Lo psichiatra e sociologo Paolo Crepet nel suo breve saggio titolato “Dirsi addio” evidenzia che sono in aumento le coppie che "scoppiano", ma sono numerose anche quelle che "implodono".

Quelle che esplodono sono le coppie più giovani, che si mettono assieme per amore o per convenienza, ma che non si conoscono davvero. Così di fronte alla prima crisi seria il rapporto si frantuma. Grandi litigi, lacrime, a volte la violenza fisica, battaglie tramite avvocati e tribunali.
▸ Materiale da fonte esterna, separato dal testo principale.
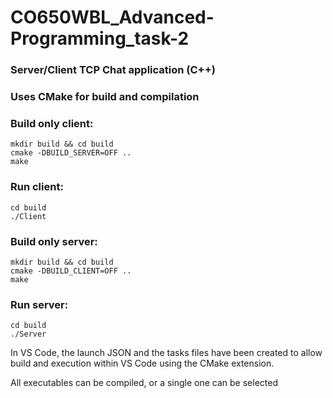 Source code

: # CO650WBL_Advanced-Programming_task-2
### Server/Client TCP Chat application (C++)

### Uses CMake for build and compilation

### Build only client:
```
mkdir build && cd build
cmake -DBUILD_SERVER=OFF ..
make
```

### Run client:
```
cd build
./Client
```

### Build only server:
```
mkdir build && cd build
cmake -DBUILD_CLIENT=OFF ..
make
```

### Run server:
```
cd build
./Server
```

In VS Code, the launch JSON and the tasks files have been created to allow build and execution within VS Code using the CMake extension.

All executables can be compiled, or a single one can be selected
Se invece i problemi diventano insostenibili più in là negli anni la separazione viene solitamente chiesta dall’elemento più forte della coppia, quello che “non ne può più” e decide di concludere la convivenza assumendosene tutta la responsabilità. La fine dell’amore è comunque dilaniante,  anche perché per far finire l’attaccamento ci vuole tempo, specie se si viene lasciati.